O cientista político Adriano Cerqueira, da Universidade Federal de Ouro Preto, faz coro às críticas. “Quando são ações que beneficiam o partido, fica calada, faz a defesa da justiça. Agora, quando envolve uma questão de bolso, e o PT volta e meia enfrenta problemas sérios com relação a multas, junto a processos eleitorais, aí, claro, ela se levanta e faz um ataque à Justiça Eleitoral. Não há muita coerência, é mais uma ação corporativa mesmo”.

Decisões da Justiça Eleitoral beneficiaram PT em 2022

Desde o início da campanha de 2022, o Tribunal Superior Eleitoral (TSE) atendeu a 60 pedidos feitos pelo Partido dos Trabalhadores para tirar da internet e da propaganda eleitoral conteúdos que faziam referência a uma possível ligação do então candidato do PT à presidência, Luiz Inácio Lula da Silva, a escândalos de corrupção, ao crime organizado, à ditadura na Nicarágua e a outros temas levantados pela esquerda, embora condenados pelo eleitor mais conservador, como aborto e drogas.

Em outra decisão que beneficiou o Partido dos Trabalhadores, o corregedor-geral da Justiça Eleitoral, ministro Benedito Gonçalves, impediu a exibição do documentário “Quem mandou matar Jair Bolsonaro?”, produzido pela Brasil Paralelo, numa sentença que também determinou a retirada de postagens das redes sociais e o bloqueio de perfis ligados à direita.

Em 2022, o comando da campanha de Lula fez aproximadamente 90 representações à Justiça Eleitoral para retirar do ar programas, inserções e postagens críticas a Lula.

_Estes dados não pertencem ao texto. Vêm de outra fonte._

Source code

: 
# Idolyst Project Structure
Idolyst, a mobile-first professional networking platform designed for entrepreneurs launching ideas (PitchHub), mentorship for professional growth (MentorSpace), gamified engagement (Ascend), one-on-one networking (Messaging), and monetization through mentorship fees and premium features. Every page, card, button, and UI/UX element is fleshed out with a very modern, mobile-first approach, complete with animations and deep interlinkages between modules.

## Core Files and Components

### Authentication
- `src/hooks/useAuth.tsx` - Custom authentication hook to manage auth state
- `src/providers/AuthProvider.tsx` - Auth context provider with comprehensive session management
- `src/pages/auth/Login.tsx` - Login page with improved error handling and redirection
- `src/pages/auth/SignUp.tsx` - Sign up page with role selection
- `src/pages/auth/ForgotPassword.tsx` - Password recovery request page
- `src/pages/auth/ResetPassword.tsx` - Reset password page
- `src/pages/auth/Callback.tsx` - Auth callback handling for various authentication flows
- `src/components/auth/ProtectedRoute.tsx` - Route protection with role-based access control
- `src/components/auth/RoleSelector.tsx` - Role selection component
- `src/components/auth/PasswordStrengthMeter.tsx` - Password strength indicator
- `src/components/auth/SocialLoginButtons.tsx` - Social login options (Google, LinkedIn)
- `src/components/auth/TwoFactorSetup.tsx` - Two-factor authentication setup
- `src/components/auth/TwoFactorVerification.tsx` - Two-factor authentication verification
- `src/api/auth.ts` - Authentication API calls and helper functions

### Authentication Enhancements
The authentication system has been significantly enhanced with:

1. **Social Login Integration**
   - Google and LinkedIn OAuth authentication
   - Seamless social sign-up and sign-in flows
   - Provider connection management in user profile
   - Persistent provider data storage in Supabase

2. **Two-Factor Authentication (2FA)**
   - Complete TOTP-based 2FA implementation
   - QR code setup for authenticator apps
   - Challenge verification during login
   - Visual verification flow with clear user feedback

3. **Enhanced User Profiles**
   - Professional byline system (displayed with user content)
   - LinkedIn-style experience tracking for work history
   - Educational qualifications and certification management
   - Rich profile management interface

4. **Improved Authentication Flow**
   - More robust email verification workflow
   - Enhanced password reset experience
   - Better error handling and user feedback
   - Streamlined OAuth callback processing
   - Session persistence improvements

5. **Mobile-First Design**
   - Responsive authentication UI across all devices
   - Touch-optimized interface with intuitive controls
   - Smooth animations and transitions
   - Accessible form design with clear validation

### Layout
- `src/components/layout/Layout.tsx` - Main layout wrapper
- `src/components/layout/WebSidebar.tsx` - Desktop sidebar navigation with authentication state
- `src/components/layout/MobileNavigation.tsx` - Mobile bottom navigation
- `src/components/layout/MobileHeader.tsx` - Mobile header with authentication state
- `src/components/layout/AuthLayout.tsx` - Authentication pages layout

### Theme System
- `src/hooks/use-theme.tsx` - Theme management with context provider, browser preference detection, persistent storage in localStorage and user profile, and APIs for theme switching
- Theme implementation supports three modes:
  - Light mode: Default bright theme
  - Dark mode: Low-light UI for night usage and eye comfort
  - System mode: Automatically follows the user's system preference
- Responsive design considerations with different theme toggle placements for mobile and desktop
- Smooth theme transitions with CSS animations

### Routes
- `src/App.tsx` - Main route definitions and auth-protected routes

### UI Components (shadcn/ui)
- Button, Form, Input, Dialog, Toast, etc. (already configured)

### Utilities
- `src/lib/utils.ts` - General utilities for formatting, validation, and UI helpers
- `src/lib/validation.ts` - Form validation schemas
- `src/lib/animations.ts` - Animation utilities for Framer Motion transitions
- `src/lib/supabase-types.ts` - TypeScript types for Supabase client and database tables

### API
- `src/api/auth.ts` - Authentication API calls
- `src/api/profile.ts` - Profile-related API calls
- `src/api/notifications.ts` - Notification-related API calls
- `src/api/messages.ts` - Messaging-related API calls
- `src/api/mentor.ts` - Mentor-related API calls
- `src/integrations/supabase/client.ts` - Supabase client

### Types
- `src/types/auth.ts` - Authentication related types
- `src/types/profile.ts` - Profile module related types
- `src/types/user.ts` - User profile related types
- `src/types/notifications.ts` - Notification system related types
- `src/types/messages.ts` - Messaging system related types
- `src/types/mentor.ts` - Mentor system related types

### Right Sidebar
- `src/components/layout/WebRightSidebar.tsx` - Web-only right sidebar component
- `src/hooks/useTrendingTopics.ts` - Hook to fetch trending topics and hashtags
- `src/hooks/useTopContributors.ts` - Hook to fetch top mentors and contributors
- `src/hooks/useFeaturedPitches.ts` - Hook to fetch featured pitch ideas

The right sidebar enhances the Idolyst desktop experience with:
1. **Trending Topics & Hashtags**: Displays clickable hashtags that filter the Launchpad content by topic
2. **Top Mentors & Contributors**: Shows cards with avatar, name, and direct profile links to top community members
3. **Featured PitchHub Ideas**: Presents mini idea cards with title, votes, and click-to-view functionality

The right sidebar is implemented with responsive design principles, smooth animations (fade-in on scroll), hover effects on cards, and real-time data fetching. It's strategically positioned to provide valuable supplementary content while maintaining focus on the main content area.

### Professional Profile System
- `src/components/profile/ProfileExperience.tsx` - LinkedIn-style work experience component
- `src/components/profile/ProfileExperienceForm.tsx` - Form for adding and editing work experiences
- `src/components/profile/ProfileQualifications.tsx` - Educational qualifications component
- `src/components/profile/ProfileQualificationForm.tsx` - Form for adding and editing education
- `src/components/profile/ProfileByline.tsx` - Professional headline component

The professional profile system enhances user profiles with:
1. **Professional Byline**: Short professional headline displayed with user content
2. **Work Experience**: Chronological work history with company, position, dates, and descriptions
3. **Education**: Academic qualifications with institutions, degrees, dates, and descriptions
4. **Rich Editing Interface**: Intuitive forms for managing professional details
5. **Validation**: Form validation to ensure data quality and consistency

As 60 decisões favoráveis representaram uma taxa de sucesso de 64,5%, considerando o período analisado.

A maioria delas tratava de posts e vídeos publicados pelo próprio então presidente Jair Bolsonaro, que foi candidato à reeleição, e seus apoiadores no Twitter, Facebook, Instagram, YouTube, TikTok, Kwai, Gettr e Telegram. Outras nove ações levaram os ministros do TSE a vetar mensagens divulgadas na propaganda oficial de Bolsonaro ou patrocinadas por sua campanha.

Em outro caso, a justiça proibiu a divulgação de pesquisa que mostrava Bolsonaro à frente de Lula no estado de Minas Gerais. Em todos esses casos, além de remover aquele conteúdo, o TSE determinou multa pelo descumprimento das ordens e para quem insistisse na publicação de material considerado inverídico.